==== Available data ====
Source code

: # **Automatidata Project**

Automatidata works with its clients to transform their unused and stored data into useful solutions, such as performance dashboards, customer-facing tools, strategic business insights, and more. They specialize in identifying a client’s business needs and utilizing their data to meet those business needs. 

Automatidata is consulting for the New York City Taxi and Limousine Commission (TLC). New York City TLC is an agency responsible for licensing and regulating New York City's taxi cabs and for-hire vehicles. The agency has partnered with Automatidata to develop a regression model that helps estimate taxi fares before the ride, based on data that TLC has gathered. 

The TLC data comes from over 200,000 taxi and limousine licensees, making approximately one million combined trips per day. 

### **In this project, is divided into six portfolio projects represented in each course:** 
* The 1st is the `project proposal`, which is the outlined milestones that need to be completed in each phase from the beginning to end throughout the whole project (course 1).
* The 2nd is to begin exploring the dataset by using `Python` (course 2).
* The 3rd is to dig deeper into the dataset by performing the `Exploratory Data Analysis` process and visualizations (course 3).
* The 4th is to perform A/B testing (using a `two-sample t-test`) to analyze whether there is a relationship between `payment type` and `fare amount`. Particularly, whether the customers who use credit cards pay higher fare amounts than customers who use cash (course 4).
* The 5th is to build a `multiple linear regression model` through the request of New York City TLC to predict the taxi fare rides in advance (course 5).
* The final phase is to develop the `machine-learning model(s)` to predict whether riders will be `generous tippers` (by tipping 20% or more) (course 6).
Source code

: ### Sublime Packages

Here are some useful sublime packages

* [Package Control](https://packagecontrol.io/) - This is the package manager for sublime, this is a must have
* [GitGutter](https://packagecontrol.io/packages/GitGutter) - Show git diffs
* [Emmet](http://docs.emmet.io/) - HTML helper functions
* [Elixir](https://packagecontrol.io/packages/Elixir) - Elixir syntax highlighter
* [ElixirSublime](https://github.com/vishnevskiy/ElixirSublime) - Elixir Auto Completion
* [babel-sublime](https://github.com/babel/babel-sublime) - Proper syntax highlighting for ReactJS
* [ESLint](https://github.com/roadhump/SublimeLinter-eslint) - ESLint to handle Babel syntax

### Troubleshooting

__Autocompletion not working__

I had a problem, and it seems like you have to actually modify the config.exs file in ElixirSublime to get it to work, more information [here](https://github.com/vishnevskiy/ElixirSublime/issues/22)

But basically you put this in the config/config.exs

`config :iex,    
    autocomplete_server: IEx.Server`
====
◆ To do:
The material above needs to be reproduced exactly as written.

◆ Reply:
Source code

: # **Automatidata Project**

Automatidata works with its clients to transform their unused and stored data into useful solutions, such as performance dashboards, customer-facing tools, strategic business insights, and more. They specialize in identifying a client’s business needs and utilizing their data to meet those business needs. 

Automatidata is consulting for the New York City Taxi and Limousine Commission (TLC). New York City TLC is an agency responsible for licensing and regulating New York City's taxi cabs and for-hire vehicles. The agency has partnered with Automatidata to develop a regression model that helps estimate taxi fares before the ride, based on data that TLC has gathered. 

The TLC data comes from over 200,000 taxi and limousine licensees, making approximately one million combined trips per day. 

### **In this project, is divided into six portfolio projects represented in each course:** 
* The 1st is the `project proposal`, which is the outlined milestones that need to be completed in each phase from the beginning to end throughout the whole project (course 1).
* The 2nd is to begin exploring the dataset by using `Python` (course 2).
* The 3rd is to dig deeper into the dataset by performing the `Exploratory Data Analysis` process and visualizations (course 3).
* The 4th is to perform A/B testing (using a `two-sample t-test`) to analyze whether there is a relationship between `payment type` and `fare amount`. Particularly, whether the customers who use credit cards pay higher fare amounts than customers who use cash (course 4).
* The 5th is to build a `multiple linear regression model` through the request of New York City TLC to predict the taxi fare rides in advance (course 5).
* The final phase is to develop the `machine-learning model(s)` to predict whether riders will be `generous tippers` (by tipping 20% or more) (course 6).
Source code

: ### Sublime Packages

Here are some useful sublime packages

* [Package Control](https://packagecontrol.io/) - This is the package manager for sublime, this is a must have
* [GitGutter](https://packagecontrol.io/packages/GitGutter) - Show git diffs
* [Emmet](http://docs.emmet.io/) - HTML helper functions
* [Elixir](https://packagecontrol.io/packages/Elixir) - Elixir syntax highlighter
* [ElixirSublime](https://github.com/vishnevskiy/ElixirSublime) - Elixir Auto Completion
* [babel-sublime](https://github.com/babel/babel-sublime) - Proper syntax highlighting for ReactJS
* [ESLint](https://github.com/roadhump/SublimeLinter-eslint) - ESLint to handle Babel syntax

### Troubleshooting

__Autocompletion not working__

I had a problem, and it seems like you have to actually modify the config.exs file in ElixirSublime to get it to work, more information [here](https://github.com/vishnevskiy/ElixirSublime/issues/22)

But basically you put this in the config/config.exs

`config :iex,    
    autocomplete_server: IEx.Server`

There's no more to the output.